What is required:
For the string "color", report how many lines in the records below contain it, and nothing more.

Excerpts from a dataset
►

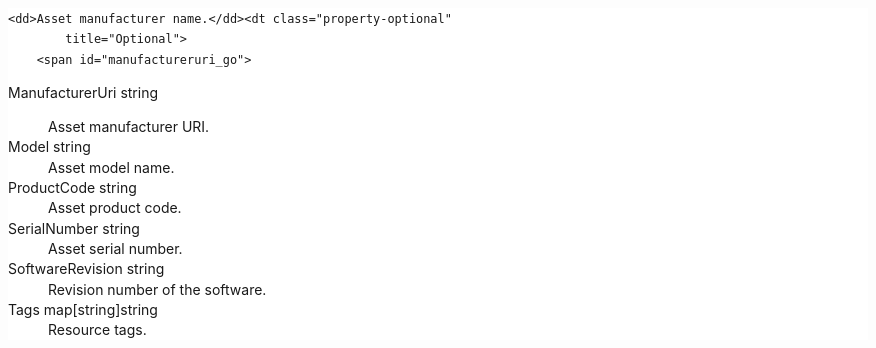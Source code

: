     <dd>Asset manufacturer name.</dd><dt class="property-optional"
            title="Optional">
        <span id="manufactureruri_go">
<a data-swiftype-name="resource-property" data-swiftype-type="text" href="#manufactureruri_go" style="color: inherit; text-decoration: inherit;">Manufacturer<wbr>Uri</a>
</span>
        <span class="property-indicator"></span>
        <span class="property-type">string</span>
    </dt>
    <dd>Asset manufacturer URI.</dd><dt class="property-optional"
            title="Optional">
        <span id="model_go">
<a data-swiftype-name="resource-property" data-swiftype-type="text" href="#model_go" style="color: inherit; text-decoration: inherit;">Model</a>
</span>
        <span class="property-indicator"></span>
        <span class="property-type">string</span>
    </dt>
    <dd>Asset model name.</dd><dt class="property-optional"
            title="Optional">
        <span id="productcode_go">
<a data-swiftype-name="resource-property" data-swiftype-type="text" href="#productcode_go" style="color: inherit; text-decoration: inherit;">Product<wbr>Code</a>
</span>
        <span class="property-indicator"></span>
        <span class="property-type">string</span>
    </dt>
    <dd>Asset product code.</dd><dt class="property-optional"
            title="Optional">
        <span id="serialnumber_go">
<a data-swiftype-name="resource-property" data-swiftype-type="text" href="#serialnumber_go" style="color: inherit; text-decoration: inherit;">Serial<wbr>Number</a>
</span>
        <span class="property-indicator"></span>
        <span class="property-type">string</span>
    </dt>
    <dd>Asset serial number.</dd><dt class="property-optional"
            title="Optional">
        <span id="softwarerevision_go">
<a data-swiftype-name="resource-property" data-swiftype-type="text" href="#softwarerevision_go" style="color: inherit; text-decoration: inherit;">Software<wbr>Revision</a>
</span>
        <span class="property-indicator"></span>
        <span class="property-type">string</span>
    </dt>
    <dd>Revision number of the software.</dd><dt class="property-optional"
            title="Optional">
        <span id="tags_go">
<a data-swiftype-name="resource-property" data-swiftype-type="text" href="#tags_go" style="color: inherit; text-decoration: inherit;">Tags</a>
</span>
        <span class="property-indicator"></span>
        <span class="property-type">map[string]string</span>
    </dt>
    <dd>Resource tags.</dd></dl>
</pulumi-choosable>
</div>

◄

Answer:
6